Task instructions. Everything in the listing below from the line containing "4.Then use DBSCAN" through the line containing "5.Finally, we have" must be repeated exactly; the remaining lines are not wanted.

Task material.
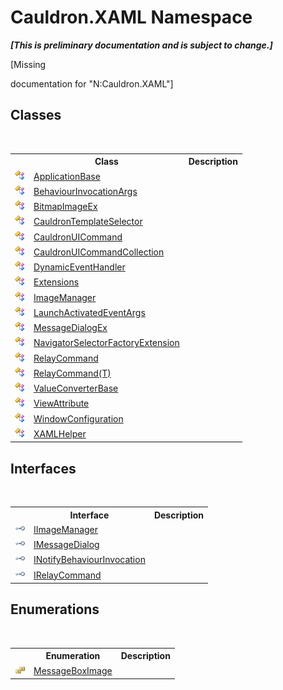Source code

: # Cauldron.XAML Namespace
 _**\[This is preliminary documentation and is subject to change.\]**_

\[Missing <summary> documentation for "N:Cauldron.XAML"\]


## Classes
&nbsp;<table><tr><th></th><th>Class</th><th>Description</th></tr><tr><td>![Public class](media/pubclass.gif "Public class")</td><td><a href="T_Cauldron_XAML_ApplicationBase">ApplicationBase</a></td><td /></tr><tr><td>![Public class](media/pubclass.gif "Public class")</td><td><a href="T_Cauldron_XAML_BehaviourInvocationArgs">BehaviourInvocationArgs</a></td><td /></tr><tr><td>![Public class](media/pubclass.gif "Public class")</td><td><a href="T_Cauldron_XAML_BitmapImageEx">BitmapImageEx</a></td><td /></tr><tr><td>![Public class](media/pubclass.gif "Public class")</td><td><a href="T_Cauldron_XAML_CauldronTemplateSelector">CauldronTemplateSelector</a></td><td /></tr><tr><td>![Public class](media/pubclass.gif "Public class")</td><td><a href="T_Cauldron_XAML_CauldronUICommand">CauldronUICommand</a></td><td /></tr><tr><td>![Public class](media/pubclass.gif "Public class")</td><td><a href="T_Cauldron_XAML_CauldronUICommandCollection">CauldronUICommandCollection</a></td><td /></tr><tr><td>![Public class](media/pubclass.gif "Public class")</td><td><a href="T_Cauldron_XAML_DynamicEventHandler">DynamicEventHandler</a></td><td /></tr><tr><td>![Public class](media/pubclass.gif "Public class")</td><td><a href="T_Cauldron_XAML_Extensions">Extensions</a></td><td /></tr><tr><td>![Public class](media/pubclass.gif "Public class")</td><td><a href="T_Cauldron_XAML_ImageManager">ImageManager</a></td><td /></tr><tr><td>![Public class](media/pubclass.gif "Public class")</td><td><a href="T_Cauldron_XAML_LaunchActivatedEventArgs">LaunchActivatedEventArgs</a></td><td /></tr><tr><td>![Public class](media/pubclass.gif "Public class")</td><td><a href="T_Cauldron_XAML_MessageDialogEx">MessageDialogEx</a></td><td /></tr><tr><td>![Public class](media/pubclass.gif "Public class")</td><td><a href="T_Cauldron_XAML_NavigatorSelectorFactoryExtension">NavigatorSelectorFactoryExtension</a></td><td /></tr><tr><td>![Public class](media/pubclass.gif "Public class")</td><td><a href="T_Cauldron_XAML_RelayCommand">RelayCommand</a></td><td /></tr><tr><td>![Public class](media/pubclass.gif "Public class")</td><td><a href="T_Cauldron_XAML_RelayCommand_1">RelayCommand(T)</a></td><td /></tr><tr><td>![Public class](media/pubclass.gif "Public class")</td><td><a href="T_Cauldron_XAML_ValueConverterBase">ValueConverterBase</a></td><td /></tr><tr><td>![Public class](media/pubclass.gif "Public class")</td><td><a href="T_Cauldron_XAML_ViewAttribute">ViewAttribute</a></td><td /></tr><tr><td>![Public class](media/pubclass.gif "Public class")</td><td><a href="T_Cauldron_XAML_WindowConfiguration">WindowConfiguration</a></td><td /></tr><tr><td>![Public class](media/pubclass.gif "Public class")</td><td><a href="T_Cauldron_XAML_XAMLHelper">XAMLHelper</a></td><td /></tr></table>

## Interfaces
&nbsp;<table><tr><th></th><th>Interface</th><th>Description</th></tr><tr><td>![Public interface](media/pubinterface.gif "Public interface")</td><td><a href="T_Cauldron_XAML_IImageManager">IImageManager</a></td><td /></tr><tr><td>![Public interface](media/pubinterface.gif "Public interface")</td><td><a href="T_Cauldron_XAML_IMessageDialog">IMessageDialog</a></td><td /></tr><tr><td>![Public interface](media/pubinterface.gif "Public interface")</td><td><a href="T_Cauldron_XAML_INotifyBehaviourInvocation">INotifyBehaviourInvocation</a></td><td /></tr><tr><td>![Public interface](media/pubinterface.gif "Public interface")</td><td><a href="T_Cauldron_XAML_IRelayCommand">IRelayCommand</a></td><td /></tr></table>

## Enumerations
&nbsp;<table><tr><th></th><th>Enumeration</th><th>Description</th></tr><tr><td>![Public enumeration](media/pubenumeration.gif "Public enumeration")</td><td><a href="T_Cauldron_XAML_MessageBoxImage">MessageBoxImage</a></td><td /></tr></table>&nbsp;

==

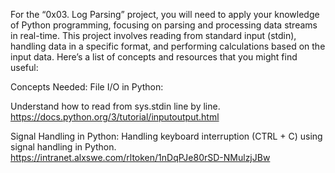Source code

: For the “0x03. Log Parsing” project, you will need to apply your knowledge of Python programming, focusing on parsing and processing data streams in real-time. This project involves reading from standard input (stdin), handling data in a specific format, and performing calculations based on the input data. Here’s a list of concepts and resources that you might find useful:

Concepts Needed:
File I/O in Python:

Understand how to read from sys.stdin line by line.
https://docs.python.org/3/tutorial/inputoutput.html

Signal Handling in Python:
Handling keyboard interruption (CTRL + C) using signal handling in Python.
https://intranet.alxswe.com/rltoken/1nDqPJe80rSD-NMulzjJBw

--

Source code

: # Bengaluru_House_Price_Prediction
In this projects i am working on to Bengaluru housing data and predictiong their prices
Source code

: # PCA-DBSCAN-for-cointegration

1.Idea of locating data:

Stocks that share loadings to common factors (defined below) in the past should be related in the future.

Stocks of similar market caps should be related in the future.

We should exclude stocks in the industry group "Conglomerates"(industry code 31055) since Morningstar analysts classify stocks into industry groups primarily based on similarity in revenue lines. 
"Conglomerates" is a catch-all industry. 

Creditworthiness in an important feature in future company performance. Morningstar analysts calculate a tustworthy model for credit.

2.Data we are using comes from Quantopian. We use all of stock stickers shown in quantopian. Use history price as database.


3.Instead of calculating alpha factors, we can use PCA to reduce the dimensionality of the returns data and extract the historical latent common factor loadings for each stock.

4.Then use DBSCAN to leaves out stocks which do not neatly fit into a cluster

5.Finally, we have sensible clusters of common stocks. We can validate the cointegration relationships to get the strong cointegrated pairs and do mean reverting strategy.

Worked solution.
4.Then use DBSCAN to leaves out stocks which do not neatly fit into a cluster

5.Finally, we have sensible clusters of common stocks. We can validate the cointegration relationships to get the strong cointegrated pairs and do mean reverting strategy.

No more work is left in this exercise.